**Task details:**
In the records, each line holding "center" must be reported.

**Dataset excerpts:**
────

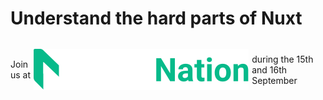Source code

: 
# Understand the hard parts of Nuxt

<!-- <div class="pt-12">
  <span @click="$slidev.nav.next" class="px-2 py-1 rounded cursor-pointer" hover="bg-white bg-opacity-10">
    Konstantin BIFERT
  </span>
</div> -->

<p class="block">Join us at <img style="margin: 0 5px;" src="/images/nuxtnation.svg" /> during the 15th and 16th September</p>

<!-- <div>Icons made by <a href="https://www.flaticon.com/authors/xnimrodx" title="xnimrodx">xnimrodx</a> from <a href="https://www.flaticon.com/" title="Flaticon">www.flaticon.com</a></div> -->


<!-- <div class="abs-br m-6 flex gap-2">
  <button @click="$slidev.nav.openInEditor()" title="Open in Editor" class="text-xl icon-btn opacity-50 !border-none !hover:text-white">
    <carbon:edit />
  </button>
  <a href="https://github.com/slidevjs/slidev" target="_blank" alt="GitHub"
    class="text-xl icon-btn opacity-50 !border-none !hover:text-white">
    <carbon-logo-github />
  </a>
</div> -->


<!--
The last comment block of each slide will be treated as slide notes. It will be visible and editable in Presenter Mode along with the slide. [Read more in the docs](https://sli.dev/guide/syntax.html#notes)
-->

<style>
.slidev-layout {
  padding: 0 !important;
}
.block {
  display: flex;
  align-items: center;
  justify-content: center;
  margin-top: 2rem;
}
</style>

<!--
asdasd
-->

────

**Completed exercise:**
  align-items: center;
  justify-content: center;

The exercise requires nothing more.